Figure 5.

HIST2H2BF promoted tumor initiation, self-renewal, and liver metastasis in mice. (A) LOVO and SW480 cells transfected with lentivirus HIST2H2BF or shHIST2H2BF were injected subcutaneously in nonobese diabetic/severe combined immunodeficiency mice. The tumor-forming rates were determined 2 months post-injection. (B) The frequency of CSCs was obtained. (C) Tumors harvested from LOVO and SW480 cells, with or without cisplatin treatment. (D) Growth curves of LOVO and SW480 xenografts.
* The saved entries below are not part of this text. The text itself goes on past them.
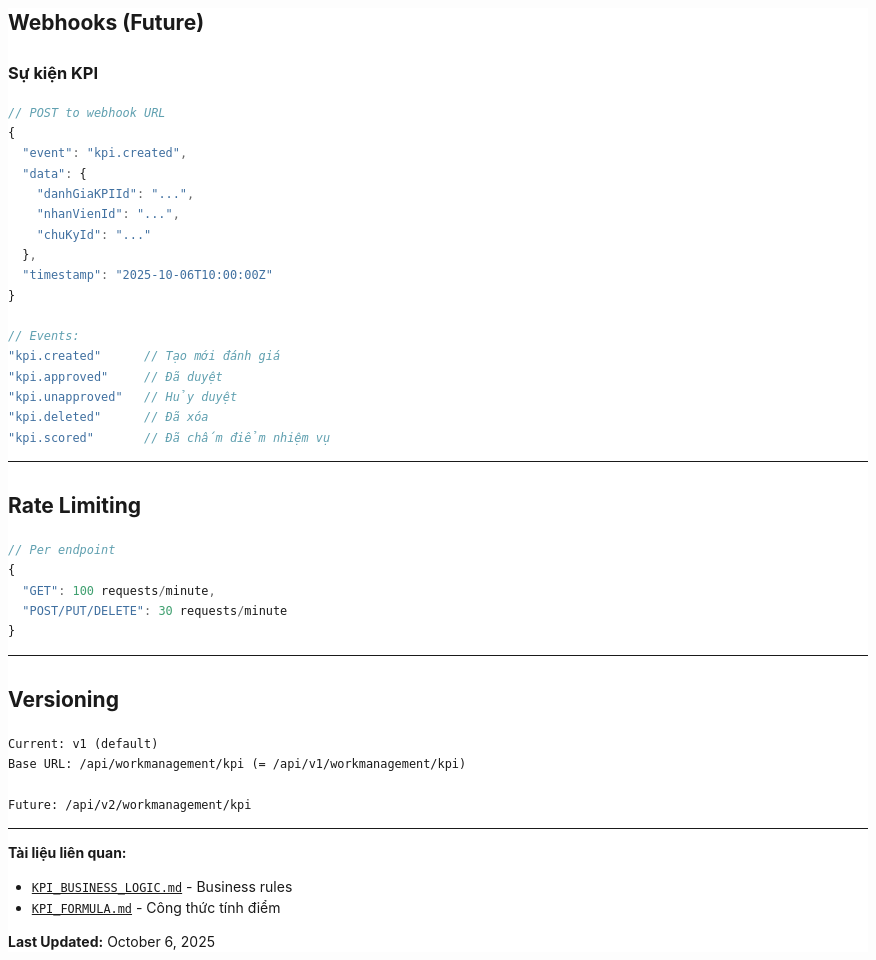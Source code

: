 ## Webhooks (Future)

### Sự kiện KPI

```javascript
// POST to webhook URL
{
  "event": "kpi.created",
  "data": {
    "danhGiaKPIId": "...",
    "nhanVienId": "...",
    "chuKyId": "..."
  },
  "timestamp": "2025-10-06T10:00:00Z"
}

// Events:
"kpi.created"      // Tạo mới đánh giá
"kpi.approved"     // Đã duyệt
"kpi.unapproved"   // Hủy duyệt
"kpi.deleted"      // Đã xóa
"kpi.scored"       // Đã chấm điểm nhiệm vụ
```

---

## Rate Limiting

```javascript
// Per endpoint
{
  "GET": 100 requests/minute,
  "POST/PUT/DELETE": 30 requests/minute
}
```

---

## Versioning

```
Current: v1 (default)
Base URL: /api/workmanagement/kpi (= /api/v1/workmanagement/kpi)

Future: /api/v2/workmanagement/kpi
```

---

**Tài liệu liên quan:**

- [`KPI_BUSINESS_LOGIC.md`](./KPI_BUSINESS_LOGIC.md) - Business rules
- [`KPI_FORMULA.md`](./KPI_FORMULA.md) - Công thức tính điểm

**Last Updated:** October 6, 2025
Two-way ANOVA was employed to analyze the differences in tumor growth. (E) Tumor weight was weighted in LOVO and SW480 cells. (F) Ki-67 and TUNEL staining in the tumors harvested from LOVO and SW480 cells without cisplatin treatment. (G) Representative images of liver metastatic foci (marked by black arrowheads). (H) IHC staining for HIST2H2BF expression in the liver metastatic foci from LOVO and SW480 cells. (I) Hematoxylin and eosin (HE) of liver metastasis in the mouse model (upper panel). Scale bar, 200 μm. The number of liver metastatic foci were counted (lower panel). (J) OS of mice injected with LOVO and SW480 cells. *P < 0.05, **P < 0.01, ***P < 0.001.